Baker v Sadiq C.A. No. 9464-VCL (Del. Ch. Aug. 16, 2016) (Laster, V.C.)
In this letter opinion, the Court of Chancery awarded $650,000 in attorney’s fees to counsel for the minority stockholders of NavSeeker, Inc. (“NavSeeker”), resolving a dispute regarding how a fee award should be determined in connection with a derivative action that was settled with a recovery directed to the minority stockholders. In so ruling, the Court declined to base the fee award on the implied derivative recovery value of $25 million and also refused to hold the defendants jointly and severally liable for the fee amount awarded.

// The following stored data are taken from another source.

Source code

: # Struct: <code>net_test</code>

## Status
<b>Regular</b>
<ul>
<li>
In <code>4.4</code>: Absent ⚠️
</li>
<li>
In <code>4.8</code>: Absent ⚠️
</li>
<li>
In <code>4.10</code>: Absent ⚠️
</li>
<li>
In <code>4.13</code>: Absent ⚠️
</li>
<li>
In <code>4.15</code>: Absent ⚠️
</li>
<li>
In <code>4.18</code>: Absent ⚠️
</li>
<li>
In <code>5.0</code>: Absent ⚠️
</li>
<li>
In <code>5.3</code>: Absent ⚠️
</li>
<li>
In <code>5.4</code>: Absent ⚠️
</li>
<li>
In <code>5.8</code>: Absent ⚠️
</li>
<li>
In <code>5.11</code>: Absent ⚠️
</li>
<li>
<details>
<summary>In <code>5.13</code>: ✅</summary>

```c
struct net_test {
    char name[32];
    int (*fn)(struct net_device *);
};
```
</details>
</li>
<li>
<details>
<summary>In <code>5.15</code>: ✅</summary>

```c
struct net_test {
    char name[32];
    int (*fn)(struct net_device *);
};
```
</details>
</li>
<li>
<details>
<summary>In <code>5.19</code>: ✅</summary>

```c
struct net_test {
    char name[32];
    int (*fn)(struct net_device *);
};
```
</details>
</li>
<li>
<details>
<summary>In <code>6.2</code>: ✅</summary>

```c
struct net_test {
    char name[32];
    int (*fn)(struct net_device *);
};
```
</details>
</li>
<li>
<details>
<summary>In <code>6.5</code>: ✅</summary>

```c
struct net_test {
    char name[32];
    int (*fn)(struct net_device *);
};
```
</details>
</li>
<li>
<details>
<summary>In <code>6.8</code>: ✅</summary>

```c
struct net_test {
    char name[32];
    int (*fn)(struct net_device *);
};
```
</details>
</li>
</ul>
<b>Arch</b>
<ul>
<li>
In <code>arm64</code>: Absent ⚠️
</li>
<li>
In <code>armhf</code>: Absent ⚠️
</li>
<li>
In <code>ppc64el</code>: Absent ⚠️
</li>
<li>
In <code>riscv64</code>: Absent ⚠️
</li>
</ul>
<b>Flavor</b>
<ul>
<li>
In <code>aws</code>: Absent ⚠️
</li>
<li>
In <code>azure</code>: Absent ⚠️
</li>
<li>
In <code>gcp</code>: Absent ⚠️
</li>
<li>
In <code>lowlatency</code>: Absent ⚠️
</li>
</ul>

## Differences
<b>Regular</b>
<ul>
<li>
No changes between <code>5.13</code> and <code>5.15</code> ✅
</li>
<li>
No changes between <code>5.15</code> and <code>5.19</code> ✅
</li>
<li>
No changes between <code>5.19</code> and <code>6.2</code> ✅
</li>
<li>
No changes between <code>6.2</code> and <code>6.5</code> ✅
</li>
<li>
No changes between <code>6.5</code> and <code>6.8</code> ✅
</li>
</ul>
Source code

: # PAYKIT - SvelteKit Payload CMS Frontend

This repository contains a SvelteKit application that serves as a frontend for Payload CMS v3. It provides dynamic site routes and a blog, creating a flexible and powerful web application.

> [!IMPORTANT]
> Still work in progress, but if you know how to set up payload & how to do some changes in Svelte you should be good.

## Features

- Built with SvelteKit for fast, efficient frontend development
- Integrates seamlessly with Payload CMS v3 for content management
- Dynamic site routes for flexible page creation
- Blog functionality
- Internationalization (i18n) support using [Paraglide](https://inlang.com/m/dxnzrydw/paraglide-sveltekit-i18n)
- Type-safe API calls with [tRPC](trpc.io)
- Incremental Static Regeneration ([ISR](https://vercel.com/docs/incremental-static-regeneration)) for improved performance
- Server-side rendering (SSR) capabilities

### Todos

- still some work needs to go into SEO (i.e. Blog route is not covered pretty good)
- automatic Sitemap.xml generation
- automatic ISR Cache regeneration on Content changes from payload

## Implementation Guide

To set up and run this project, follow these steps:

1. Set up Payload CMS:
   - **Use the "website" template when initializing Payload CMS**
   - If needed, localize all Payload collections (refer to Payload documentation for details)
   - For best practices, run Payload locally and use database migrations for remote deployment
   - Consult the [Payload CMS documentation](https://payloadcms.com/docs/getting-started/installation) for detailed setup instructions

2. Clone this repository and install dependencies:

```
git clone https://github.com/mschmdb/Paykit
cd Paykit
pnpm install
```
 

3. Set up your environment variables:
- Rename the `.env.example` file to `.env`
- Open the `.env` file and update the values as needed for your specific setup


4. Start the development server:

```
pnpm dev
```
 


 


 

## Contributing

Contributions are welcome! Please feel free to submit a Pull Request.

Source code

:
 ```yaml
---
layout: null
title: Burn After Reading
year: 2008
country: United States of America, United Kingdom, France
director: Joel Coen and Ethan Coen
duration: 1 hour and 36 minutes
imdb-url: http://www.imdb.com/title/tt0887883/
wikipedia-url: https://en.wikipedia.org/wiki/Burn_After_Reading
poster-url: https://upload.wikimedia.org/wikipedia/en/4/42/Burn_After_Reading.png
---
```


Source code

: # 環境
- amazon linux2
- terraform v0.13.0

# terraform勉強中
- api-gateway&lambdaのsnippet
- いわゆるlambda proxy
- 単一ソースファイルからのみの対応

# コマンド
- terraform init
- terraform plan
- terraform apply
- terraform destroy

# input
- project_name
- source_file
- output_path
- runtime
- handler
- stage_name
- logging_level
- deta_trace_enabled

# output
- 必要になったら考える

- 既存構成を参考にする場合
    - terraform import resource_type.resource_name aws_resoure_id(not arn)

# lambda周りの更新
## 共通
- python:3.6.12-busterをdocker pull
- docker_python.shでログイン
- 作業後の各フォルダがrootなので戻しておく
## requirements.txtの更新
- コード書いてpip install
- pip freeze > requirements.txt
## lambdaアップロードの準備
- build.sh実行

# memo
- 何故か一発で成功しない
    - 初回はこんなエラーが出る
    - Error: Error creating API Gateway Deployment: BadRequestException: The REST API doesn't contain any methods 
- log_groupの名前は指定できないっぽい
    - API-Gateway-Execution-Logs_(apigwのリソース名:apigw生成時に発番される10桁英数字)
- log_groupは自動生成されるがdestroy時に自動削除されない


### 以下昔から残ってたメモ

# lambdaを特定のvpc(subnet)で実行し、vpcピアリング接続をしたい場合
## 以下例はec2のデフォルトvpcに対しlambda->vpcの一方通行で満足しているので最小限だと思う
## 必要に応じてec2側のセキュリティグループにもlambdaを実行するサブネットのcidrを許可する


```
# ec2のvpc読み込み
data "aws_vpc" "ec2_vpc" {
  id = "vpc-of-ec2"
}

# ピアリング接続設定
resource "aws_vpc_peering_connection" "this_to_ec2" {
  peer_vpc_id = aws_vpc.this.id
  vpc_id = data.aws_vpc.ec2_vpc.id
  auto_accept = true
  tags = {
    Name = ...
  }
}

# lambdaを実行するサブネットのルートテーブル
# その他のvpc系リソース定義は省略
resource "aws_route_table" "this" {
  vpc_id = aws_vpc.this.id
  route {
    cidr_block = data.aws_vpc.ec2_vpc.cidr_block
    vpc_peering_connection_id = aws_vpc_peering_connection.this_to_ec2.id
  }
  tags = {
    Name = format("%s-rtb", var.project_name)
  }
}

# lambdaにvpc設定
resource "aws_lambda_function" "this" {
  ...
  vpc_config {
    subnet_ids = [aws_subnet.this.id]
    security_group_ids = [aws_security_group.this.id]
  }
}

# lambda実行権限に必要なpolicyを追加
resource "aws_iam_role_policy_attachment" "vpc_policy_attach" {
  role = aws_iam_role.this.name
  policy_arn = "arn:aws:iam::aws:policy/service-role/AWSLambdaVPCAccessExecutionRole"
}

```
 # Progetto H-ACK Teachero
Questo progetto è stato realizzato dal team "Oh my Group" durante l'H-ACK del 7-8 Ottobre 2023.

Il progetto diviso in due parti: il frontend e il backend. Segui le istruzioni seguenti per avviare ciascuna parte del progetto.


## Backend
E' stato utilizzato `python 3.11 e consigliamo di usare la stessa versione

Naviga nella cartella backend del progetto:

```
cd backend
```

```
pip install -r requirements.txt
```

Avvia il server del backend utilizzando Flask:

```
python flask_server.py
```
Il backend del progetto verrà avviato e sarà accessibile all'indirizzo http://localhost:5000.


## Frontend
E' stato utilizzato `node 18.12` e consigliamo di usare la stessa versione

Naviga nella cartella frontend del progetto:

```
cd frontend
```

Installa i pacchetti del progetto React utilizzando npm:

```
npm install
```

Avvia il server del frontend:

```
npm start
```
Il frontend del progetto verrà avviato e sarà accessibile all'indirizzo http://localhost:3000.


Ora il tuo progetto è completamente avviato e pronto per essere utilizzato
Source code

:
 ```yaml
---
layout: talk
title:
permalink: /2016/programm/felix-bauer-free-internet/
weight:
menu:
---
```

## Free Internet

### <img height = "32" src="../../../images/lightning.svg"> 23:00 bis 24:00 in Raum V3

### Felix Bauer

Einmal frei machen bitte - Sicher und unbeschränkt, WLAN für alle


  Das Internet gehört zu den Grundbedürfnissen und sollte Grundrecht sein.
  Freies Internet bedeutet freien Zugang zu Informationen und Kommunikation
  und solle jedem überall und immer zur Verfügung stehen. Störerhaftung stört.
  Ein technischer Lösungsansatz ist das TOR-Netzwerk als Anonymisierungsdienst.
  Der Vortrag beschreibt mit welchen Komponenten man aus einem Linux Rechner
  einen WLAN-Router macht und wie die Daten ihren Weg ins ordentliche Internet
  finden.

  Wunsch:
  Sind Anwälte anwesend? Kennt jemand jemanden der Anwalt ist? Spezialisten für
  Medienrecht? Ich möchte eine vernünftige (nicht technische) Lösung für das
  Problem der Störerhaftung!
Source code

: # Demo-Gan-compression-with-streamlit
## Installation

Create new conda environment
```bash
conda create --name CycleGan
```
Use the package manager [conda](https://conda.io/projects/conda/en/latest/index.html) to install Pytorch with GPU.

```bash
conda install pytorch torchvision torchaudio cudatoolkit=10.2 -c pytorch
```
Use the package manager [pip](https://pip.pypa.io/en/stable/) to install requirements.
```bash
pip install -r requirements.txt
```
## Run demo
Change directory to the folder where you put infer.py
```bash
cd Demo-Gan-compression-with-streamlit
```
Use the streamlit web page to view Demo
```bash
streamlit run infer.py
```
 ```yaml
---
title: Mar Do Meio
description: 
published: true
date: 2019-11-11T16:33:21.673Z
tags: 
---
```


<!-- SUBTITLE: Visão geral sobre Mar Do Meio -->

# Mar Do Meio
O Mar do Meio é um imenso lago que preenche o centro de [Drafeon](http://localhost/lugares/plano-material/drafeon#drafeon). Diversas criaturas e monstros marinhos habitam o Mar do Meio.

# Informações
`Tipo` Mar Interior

In July 2013, an acquirer purchased 19% of HIMEX Limited (“HIMEX”), the controlling stockholder of NavSeeker. In February 2014, the acquirer increased its stake in HIMEX to 85%, and the minority stockholders of NavSeeker (“Plaintiffs”) brought suit alleging that, through its acquisition, the controlling stockholder misappropriated technology assets from NavSeeker worth approximately $25 million. The parties ultimately agreed to settle the action with a $2,750,000 buyout of the minority stockholders along with the discharge of $500,000 in NavSeeker debt.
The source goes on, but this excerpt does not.